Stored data
--
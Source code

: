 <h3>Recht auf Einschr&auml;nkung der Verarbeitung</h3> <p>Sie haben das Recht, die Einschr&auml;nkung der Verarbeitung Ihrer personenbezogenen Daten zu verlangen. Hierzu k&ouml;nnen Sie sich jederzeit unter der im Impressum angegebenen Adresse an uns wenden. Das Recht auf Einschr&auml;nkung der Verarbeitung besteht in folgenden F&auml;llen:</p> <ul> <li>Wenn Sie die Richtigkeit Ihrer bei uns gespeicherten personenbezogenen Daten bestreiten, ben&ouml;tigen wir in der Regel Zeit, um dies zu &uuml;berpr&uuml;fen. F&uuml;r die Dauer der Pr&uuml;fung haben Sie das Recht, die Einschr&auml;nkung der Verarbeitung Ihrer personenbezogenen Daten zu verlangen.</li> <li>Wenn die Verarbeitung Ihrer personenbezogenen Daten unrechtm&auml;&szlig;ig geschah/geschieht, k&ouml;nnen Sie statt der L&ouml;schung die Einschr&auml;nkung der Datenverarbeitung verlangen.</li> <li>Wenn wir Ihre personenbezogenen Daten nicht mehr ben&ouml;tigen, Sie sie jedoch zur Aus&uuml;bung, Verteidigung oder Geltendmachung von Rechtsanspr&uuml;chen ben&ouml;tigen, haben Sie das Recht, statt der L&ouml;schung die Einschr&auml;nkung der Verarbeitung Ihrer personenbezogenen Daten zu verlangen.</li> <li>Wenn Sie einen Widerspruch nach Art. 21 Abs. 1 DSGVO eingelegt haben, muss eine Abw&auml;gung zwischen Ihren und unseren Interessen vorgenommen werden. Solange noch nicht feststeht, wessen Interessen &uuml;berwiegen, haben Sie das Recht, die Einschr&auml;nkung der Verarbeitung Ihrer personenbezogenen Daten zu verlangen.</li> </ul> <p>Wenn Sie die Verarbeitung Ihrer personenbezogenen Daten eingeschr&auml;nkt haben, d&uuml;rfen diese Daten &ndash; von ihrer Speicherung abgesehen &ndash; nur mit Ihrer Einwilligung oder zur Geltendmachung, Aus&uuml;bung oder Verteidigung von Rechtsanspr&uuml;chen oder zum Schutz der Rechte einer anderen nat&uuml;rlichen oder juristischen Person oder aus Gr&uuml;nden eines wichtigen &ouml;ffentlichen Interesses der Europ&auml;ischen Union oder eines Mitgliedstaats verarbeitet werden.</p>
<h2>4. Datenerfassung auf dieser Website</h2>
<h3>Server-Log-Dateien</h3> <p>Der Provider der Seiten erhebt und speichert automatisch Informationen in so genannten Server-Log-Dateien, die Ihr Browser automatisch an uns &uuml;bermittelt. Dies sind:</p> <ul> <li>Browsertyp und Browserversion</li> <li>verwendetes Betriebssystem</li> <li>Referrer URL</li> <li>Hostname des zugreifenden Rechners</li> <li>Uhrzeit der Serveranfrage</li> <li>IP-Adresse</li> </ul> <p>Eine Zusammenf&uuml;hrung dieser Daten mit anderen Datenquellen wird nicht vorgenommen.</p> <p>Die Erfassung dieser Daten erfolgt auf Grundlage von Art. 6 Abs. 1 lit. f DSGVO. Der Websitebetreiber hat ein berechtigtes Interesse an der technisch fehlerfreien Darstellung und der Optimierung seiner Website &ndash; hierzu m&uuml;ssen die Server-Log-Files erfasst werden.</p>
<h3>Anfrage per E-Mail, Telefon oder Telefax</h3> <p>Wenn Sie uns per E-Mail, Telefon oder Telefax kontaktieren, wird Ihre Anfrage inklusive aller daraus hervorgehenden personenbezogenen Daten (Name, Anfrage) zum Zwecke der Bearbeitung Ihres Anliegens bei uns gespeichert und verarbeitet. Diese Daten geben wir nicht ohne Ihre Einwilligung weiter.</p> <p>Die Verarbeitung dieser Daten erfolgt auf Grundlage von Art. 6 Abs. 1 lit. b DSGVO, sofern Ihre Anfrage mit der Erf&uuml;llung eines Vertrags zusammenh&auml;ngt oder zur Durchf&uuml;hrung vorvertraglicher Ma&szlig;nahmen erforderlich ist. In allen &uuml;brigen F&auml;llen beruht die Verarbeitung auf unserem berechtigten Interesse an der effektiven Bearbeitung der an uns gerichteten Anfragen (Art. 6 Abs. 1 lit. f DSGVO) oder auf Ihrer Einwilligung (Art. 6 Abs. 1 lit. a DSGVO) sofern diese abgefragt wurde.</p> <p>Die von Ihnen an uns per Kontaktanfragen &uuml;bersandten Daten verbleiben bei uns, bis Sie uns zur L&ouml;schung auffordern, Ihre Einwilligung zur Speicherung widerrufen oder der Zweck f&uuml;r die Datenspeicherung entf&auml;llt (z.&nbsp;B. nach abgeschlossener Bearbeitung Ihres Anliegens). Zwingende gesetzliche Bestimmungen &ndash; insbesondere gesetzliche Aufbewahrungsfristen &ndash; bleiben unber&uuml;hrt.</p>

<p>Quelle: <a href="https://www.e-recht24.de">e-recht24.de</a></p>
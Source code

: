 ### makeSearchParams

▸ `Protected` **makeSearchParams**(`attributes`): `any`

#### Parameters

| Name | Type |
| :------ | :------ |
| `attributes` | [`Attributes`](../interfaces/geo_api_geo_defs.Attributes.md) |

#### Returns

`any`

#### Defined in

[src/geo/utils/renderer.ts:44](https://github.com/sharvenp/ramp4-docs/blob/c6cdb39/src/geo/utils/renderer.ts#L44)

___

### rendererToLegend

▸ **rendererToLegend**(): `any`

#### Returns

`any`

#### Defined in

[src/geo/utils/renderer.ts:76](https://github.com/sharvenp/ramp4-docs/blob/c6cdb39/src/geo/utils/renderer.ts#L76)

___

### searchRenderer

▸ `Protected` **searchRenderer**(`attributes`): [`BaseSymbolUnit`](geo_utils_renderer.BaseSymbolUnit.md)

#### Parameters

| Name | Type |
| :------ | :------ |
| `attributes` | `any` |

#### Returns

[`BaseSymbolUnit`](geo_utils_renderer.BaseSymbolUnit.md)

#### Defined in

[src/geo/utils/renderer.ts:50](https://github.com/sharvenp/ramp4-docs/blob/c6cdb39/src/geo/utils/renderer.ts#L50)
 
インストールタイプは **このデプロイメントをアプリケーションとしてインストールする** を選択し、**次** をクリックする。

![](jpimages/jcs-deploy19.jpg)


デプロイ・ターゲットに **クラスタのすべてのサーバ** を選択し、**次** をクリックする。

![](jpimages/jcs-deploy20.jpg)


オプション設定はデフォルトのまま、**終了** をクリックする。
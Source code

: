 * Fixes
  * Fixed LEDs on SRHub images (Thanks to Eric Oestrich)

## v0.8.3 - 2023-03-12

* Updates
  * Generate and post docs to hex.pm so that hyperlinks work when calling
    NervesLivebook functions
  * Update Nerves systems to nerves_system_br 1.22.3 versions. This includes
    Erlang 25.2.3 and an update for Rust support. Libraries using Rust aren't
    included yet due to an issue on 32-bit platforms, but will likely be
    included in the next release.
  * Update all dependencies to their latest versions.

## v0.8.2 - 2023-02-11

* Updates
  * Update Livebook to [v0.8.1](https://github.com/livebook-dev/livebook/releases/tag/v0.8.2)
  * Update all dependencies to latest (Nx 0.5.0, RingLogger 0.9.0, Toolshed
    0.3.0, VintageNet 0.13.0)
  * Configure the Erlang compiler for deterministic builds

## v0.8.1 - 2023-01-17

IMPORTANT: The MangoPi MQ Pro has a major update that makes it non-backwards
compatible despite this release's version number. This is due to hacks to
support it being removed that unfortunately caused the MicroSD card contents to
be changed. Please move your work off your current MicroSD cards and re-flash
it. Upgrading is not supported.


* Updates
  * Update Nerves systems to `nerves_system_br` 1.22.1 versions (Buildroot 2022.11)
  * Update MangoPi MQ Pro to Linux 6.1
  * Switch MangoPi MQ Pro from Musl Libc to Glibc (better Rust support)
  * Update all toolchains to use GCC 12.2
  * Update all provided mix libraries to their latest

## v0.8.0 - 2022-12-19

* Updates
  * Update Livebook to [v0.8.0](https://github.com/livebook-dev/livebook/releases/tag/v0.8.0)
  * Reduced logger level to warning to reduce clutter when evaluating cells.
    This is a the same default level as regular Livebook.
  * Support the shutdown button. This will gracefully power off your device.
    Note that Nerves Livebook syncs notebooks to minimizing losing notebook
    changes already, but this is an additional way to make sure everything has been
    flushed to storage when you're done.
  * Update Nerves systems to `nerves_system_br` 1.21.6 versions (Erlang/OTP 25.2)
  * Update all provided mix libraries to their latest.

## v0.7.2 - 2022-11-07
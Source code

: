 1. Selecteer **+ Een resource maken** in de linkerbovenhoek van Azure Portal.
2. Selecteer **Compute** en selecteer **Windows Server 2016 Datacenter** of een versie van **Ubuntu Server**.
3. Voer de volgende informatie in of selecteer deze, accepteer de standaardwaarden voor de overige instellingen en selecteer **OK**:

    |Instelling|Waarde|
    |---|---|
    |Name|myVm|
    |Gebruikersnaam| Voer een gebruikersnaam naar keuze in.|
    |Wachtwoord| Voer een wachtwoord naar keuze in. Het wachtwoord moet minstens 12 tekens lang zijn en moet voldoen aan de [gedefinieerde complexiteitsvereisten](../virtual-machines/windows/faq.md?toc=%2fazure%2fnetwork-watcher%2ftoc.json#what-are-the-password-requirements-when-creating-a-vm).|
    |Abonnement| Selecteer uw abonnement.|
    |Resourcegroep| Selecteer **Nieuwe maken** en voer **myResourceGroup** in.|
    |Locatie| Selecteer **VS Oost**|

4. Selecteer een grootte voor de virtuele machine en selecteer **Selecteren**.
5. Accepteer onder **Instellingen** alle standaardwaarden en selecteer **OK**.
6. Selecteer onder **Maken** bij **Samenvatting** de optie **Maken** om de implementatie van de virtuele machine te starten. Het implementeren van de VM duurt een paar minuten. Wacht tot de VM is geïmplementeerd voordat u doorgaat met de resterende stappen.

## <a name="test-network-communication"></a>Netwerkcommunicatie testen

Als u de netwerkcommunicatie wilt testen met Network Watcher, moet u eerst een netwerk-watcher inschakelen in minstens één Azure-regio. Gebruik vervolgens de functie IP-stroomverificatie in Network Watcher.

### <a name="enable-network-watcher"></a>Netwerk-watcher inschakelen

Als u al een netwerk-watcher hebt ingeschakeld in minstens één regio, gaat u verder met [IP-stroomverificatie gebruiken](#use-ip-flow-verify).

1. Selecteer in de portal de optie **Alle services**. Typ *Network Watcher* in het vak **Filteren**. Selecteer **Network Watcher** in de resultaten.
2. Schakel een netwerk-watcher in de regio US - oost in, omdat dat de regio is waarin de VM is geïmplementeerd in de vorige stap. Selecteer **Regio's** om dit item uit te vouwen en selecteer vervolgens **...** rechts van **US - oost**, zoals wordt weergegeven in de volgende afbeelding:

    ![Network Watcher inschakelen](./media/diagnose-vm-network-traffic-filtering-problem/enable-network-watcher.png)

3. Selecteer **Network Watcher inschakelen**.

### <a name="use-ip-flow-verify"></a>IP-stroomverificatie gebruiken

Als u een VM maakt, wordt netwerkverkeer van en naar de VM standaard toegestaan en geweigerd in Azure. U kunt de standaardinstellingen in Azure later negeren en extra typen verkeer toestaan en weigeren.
--
TO DO — Your task is to list each line of the records with the word "when".

ANSWER TO THIS EXERCISE —
  * Generate and post docs to hex.pm so that hyperlinks work when calling
  * Reduced logger level to warning to reduce clutter when evaluating cells.
    flushed to storage when you're done.
    |Wachtwoord| Voer een wachtwoord naar keuze in. Het wachtwoord moet minstens 12 tekens lang zijn en moet voldoen aan de [gedefinieerde complexiteitsvereisten](../virtual-machines/windows/faq.md?toc=%2fazure%2fnetwork-watcher%2ftoc.json#what-are-the-password-requirements-when-creating-a-vm).|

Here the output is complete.